The loss was further compounded by the futile attempt to replace what would have been 327 MW of reliable, year-round, cheap electricity with intermittent and unreliable wind and solar power (which the once intensely green, tree-hugging, environmental lobby, now claim is the cheapest form of power). They studiously ignore the fact that fossil fuel and nuclear power plants cover just a few hectares of land, produce power >90 per cent of the time, come rain or shine, and last for 60 plus years. Heavily subsidised renewables sterilise hundreds of thousands of hectares of countryside and need replacing every 20 or so years. They also need kilometres of powerlines to get the power to where it is needed. Mistake number six.
Renewable supporters claim that renewable power is cheaper than fossil fuels, yet our power bills keep going up. The claim is based on wrongfully using the so-called levelized cost of renewables (LCOR) which is a deceitful accounting sleight of hand. The real cost of unreliable renewables, must also include the subsidies and the stand-by cost of fossil, hydro, or nuclear fuel power stations or batteries that are needed when the wind doesn’t blow at the right speed and the sun doesn’t shine enough. A traditional power station that is kept on subsidised care and maintenance until needed as backup can only make a loss, unless subsidised. Mistake number seven.
In Queensland where roof-top solar has been widely accepted and installed, wind farms are paid not to produce electricity on sunny days, another invisible subsidy, that adds to the real cost of household and industrial electricity. Mistake number eight.

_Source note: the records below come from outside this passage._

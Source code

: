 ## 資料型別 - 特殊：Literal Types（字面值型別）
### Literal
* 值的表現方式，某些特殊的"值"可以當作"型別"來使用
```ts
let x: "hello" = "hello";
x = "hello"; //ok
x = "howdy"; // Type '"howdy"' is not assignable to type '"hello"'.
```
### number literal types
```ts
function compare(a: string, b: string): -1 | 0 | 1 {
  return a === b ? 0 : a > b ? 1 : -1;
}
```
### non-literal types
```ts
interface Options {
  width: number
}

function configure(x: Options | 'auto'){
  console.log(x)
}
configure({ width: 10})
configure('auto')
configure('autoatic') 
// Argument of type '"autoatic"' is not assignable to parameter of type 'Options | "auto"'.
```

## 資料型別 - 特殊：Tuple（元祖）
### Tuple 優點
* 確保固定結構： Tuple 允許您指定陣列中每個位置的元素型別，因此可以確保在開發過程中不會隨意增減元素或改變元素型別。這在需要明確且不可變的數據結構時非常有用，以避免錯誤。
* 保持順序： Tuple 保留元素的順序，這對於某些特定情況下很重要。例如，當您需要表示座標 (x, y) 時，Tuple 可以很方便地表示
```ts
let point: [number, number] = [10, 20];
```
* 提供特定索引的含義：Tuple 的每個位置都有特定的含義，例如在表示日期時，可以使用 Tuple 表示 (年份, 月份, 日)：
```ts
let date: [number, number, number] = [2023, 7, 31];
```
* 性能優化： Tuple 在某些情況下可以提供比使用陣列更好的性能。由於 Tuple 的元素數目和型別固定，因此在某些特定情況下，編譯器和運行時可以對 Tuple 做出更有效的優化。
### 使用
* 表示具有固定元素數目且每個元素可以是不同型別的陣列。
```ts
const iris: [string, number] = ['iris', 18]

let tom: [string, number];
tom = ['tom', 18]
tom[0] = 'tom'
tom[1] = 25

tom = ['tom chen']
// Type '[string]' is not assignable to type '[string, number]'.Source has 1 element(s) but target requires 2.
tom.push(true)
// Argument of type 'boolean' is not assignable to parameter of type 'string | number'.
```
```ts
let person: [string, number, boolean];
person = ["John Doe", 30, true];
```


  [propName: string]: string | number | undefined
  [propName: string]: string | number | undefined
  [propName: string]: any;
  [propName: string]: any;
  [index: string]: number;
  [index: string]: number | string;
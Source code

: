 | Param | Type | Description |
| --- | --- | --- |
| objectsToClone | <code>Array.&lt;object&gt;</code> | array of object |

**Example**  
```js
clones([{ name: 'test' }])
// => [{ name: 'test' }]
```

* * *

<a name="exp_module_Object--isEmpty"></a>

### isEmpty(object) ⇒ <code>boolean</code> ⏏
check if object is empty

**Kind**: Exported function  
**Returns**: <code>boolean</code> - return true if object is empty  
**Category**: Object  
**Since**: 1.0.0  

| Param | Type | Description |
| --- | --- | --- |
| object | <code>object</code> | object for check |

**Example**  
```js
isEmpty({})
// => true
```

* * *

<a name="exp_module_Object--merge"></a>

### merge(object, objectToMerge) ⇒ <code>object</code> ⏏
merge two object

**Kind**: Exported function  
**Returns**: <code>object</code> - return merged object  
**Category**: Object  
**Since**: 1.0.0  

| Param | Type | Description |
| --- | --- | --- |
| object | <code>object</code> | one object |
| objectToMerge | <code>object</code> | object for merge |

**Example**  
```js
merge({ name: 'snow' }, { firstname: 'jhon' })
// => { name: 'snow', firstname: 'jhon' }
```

The Kalkar Fast Breeder Reactor was designed to generate fossil fuel-free electricity and to eliminate the production of dangerous long-lived radioactive waste that would need to be safely stored for half the lifetime of homo sapiens. The history of humanity for just the last 10,000 years would suggest that safe storage for as little as one generation would be an impossibility. Now that renewable electricity has proved itself incapable of supplying Germany’s power requirements, coal-fired power stations are being brought back online. Something that should be thought of in Australia, where decommissioned coal-fired power stations are immediately demolished.
Kalkar-type Fast Breeder Reactors could have been used to supply the deficiencies inherent in power produced by intermittent wind and solar, removing at least partially, the need for fossil fuel-powered generation. Fear of nuclear accidents is as understandable as the fear of coal mine disasters and oil and gas well blow-outs, but both are extremely rare and have usually been caused by design faults. Any attempt to improve the living conditions of the majority of people living on the planet carries risks. The unsinkable Titanic hit an iceberg and sank, but shipbuilding did not stop. Many motor cars, trains, aeroplanes, and spaceships have suffered similar fates, but we continue to build them as each accident makes a repeat far less likely, and the benefits these inventions bring, far exceed the losses.
The nuclear power industry has grown steadily more reliable, as is evidenced by the lack of accidents in nuclear-powered countries like France, or in the many nuclear-powered submarines and aircraft carriers that constantly sail the seas. It was an unnecessary but perhaps understandable mistake to terminate the Kalkar experiment in the 1970s, but ‘the times they are a changing’ and the world needs to move on, particularly if emissions need to be cut.